The trawler shifted in the water, and I heard netting creak overhead. My mind flickered back to the catch we'd hauled aboard. Death hung in the folds, like a Newpest geisha in a hammock. Set against the image, the little gathering at the other end of the deck seemed suddenly fragile, at risk.
Chemicals.
That old Altered Significance shuffle of too many chemicals tubing through the system. Oh, and that fucking wolf splice again. Don't forget that. Pack loyalty, just when you least need it.
No matter, I will have them all. The new harvest begins.
I closed my eyes. The nets whispered against each other.
I have been busy in the streets of Sauberville, butâ
Fuck off.
I pitched my cigar over the rail, turned, and walked rapidly to the main companionway.
“Hoy, Kovacs?” It was Schneider, looking glassily up from the pipe. “Where you going, man?”
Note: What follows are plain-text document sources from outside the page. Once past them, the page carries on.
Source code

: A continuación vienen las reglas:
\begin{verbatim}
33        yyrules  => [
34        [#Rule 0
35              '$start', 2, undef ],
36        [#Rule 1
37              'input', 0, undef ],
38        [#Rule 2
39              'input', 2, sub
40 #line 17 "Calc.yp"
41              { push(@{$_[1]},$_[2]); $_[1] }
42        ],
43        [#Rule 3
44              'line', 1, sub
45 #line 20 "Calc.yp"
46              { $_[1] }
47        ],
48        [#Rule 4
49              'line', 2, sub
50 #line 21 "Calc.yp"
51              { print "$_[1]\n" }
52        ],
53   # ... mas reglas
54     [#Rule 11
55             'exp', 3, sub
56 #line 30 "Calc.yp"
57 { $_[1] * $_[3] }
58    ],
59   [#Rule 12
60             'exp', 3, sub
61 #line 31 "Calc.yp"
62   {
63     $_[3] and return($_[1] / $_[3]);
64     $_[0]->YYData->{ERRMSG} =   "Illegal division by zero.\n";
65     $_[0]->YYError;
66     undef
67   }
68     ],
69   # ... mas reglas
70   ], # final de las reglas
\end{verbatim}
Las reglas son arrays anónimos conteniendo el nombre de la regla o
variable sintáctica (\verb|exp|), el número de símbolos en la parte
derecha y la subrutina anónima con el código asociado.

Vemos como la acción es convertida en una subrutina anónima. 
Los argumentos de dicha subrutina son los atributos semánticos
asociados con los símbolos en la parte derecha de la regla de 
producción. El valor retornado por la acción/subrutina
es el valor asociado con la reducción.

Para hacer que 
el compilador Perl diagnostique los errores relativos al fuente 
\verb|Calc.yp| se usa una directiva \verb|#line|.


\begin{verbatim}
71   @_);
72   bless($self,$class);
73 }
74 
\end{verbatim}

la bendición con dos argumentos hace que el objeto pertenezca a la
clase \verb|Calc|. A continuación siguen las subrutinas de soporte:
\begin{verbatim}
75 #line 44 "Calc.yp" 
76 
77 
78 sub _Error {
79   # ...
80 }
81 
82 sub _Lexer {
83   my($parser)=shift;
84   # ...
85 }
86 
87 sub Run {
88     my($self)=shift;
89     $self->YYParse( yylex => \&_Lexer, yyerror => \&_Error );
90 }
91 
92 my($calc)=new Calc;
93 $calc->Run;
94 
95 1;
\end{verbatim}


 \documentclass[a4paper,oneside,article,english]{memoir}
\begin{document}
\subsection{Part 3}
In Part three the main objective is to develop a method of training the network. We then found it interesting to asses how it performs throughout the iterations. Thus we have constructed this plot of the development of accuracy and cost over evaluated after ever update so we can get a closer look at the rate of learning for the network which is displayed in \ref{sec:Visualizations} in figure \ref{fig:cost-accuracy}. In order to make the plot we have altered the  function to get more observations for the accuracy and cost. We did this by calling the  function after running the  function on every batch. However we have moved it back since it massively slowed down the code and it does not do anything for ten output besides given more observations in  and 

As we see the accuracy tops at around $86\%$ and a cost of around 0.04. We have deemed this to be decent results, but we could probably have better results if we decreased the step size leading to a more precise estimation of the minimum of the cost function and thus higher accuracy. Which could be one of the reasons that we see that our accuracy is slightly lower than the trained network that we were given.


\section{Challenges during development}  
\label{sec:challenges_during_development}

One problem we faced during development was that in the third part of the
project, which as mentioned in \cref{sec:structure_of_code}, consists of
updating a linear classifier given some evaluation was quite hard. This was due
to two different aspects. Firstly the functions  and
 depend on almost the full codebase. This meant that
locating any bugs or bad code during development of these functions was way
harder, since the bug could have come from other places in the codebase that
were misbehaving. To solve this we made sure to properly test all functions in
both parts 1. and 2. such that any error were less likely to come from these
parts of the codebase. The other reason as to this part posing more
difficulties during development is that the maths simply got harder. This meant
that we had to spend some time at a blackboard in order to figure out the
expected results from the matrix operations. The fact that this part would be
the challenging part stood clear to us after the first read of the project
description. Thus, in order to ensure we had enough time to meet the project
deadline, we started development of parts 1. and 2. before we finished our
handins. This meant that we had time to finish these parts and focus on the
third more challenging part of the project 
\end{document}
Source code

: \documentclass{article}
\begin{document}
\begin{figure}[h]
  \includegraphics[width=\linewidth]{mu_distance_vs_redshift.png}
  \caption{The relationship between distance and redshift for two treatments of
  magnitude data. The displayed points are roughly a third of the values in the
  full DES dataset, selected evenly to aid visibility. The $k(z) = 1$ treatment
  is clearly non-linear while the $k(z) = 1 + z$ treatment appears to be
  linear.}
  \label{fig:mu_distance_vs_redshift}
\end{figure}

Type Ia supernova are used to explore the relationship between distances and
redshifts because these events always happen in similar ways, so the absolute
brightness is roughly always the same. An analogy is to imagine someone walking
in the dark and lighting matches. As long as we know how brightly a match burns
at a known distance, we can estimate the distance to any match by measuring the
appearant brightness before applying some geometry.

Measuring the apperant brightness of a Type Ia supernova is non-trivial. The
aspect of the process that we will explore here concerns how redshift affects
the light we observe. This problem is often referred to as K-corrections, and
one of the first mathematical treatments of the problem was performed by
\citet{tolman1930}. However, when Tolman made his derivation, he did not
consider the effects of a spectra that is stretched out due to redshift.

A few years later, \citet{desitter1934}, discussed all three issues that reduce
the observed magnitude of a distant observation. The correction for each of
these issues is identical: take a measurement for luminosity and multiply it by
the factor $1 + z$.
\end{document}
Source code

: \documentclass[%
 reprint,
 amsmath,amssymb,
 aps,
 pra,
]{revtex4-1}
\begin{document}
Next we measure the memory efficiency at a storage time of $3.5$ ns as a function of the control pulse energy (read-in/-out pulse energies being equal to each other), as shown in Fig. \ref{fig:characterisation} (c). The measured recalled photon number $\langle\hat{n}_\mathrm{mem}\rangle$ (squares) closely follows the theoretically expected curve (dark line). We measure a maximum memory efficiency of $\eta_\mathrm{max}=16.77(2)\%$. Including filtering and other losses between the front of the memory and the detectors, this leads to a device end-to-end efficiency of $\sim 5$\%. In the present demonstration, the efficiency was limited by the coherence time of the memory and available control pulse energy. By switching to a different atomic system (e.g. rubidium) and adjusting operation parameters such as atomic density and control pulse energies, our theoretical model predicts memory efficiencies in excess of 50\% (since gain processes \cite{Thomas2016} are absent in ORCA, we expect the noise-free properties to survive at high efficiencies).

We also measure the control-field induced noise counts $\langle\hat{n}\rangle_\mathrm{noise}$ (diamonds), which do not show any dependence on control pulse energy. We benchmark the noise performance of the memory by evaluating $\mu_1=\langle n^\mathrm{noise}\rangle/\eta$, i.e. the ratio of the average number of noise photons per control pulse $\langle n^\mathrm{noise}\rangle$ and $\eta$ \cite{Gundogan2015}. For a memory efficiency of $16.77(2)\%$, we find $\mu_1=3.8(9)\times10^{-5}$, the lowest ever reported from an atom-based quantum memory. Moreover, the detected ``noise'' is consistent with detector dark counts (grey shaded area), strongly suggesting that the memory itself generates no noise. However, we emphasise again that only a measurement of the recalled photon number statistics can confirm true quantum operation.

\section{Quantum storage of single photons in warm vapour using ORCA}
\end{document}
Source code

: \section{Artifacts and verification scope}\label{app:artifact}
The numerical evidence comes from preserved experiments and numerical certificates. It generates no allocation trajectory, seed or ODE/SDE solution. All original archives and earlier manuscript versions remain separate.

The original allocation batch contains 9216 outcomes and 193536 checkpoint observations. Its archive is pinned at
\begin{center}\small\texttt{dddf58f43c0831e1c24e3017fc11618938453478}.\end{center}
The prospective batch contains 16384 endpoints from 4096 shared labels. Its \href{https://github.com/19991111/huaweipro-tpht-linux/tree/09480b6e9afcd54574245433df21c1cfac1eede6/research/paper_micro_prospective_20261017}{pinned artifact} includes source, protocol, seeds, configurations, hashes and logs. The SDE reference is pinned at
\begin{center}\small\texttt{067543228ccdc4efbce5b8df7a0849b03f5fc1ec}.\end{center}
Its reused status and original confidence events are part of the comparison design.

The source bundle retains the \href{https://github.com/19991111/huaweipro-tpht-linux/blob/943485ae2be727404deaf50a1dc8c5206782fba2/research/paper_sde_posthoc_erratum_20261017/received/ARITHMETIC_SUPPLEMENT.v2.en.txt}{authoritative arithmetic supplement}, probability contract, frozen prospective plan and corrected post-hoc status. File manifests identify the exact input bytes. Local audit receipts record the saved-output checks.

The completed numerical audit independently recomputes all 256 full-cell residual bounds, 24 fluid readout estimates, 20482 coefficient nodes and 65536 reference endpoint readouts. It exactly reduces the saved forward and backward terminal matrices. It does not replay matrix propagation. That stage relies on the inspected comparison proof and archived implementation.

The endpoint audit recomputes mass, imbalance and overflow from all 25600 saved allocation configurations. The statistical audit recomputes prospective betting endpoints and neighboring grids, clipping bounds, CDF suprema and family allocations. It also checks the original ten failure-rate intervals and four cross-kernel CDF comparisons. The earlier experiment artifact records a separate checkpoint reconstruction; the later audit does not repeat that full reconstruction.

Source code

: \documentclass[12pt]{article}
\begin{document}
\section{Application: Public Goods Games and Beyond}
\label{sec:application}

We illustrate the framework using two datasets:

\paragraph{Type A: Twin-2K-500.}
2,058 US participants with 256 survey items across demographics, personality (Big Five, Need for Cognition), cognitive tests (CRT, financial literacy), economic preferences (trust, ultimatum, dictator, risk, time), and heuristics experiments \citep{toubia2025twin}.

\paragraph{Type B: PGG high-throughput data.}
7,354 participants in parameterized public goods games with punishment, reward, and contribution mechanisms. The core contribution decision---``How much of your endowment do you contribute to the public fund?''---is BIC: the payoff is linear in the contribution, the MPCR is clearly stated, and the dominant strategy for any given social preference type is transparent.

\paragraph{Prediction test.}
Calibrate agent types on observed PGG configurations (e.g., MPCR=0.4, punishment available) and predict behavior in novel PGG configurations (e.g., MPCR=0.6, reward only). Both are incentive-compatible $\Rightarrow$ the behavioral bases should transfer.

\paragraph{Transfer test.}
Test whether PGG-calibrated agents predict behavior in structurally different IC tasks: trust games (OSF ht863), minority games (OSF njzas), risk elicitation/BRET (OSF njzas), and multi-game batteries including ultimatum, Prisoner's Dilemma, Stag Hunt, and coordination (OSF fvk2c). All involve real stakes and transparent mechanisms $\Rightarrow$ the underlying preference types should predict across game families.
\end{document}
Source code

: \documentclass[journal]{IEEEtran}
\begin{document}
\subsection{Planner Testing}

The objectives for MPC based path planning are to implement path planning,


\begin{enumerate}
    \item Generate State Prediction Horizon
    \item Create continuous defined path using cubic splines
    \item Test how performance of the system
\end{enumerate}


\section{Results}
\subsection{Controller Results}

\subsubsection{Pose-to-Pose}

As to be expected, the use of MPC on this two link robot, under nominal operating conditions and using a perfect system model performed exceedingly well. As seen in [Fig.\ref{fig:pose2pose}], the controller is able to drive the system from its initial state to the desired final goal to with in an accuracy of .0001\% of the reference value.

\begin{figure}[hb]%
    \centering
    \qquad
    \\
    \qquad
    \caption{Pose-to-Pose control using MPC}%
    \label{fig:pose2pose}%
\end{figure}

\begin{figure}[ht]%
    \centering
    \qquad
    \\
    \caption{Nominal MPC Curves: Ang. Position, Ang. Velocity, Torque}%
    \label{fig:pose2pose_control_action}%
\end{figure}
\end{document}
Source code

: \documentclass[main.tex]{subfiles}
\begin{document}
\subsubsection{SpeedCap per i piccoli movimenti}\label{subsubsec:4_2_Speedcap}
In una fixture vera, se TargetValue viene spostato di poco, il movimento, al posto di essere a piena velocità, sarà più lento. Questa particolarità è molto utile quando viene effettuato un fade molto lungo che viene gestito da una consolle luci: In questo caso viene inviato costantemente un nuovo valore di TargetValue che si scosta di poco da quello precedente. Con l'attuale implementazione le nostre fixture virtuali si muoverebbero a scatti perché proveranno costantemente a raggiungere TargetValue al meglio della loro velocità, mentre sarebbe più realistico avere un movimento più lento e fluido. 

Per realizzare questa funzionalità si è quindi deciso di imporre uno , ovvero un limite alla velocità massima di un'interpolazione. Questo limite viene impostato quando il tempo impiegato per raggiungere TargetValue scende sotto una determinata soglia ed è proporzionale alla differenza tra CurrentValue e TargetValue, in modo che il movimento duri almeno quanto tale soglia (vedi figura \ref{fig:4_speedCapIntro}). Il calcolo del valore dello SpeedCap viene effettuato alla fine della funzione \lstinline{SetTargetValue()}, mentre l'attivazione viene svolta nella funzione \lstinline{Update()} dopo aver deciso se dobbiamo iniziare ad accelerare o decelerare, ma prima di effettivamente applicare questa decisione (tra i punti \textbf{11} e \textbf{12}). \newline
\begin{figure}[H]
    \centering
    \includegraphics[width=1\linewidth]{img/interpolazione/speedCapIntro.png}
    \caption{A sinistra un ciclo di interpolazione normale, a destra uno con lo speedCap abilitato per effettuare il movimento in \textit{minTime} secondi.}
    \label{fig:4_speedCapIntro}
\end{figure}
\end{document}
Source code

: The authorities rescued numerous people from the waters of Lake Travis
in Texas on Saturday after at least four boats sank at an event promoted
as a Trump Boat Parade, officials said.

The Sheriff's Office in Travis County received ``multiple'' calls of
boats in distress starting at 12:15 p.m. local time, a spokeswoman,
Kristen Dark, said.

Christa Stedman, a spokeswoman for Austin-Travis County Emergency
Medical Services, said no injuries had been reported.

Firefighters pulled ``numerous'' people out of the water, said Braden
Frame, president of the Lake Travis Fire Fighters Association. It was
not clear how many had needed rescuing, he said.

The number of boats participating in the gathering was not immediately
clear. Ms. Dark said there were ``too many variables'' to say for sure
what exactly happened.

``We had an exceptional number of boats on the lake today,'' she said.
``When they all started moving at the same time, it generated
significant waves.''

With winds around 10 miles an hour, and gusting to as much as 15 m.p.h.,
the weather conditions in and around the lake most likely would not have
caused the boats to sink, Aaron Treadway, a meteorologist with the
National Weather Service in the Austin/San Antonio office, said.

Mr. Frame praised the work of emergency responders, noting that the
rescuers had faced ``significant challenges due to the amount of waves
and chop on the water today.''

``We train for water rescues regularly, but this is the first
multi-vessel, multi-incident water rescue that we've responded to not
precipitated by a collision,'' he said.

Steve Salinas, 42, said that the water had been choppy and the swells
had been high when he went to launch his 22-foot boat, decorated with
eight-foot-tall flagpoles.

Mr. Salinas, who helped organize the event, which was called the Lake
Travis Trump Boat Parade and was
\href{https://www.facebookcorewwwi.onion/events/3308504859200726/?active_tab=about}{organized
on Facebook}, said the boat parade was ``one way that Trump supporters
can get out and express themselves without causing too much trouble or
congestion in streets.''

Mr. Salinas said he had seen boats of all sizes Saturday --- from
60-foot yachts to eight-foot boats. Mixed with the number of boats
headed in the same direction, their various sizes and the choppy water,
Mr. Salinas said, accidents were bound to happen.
“Call of nature,” I slurred back over my shoulder and braced my way down the companionway rails a wrist-jarring half a meter at a time. At the bottom I collided with an idly swinging cabin door in the gloom, fought it off with a sodden ghost of the neurachem, and lurched into the narrow space behind.
Illuminum tiles with badly fitted cover plates let out thin right-angled lines of radiance along one wall. It was just enough to make out detail with natural vision. Frame bed, molded up from the floor as part of the original structure. Storage racks opposite. Desk and work deck alcoved in at the far end. For no reason, I took the three steps required to reach the end of the cabin and leaned hard on the horizontal panel of the desk, head down. The datadisplay spiral awoke, bathing my lowered features in blue and indigo light. I closed my eyes and let the light wash back and forth across the darkness behind my eyelids. Whatever had been in the pipe flexed its serpent coils inside me.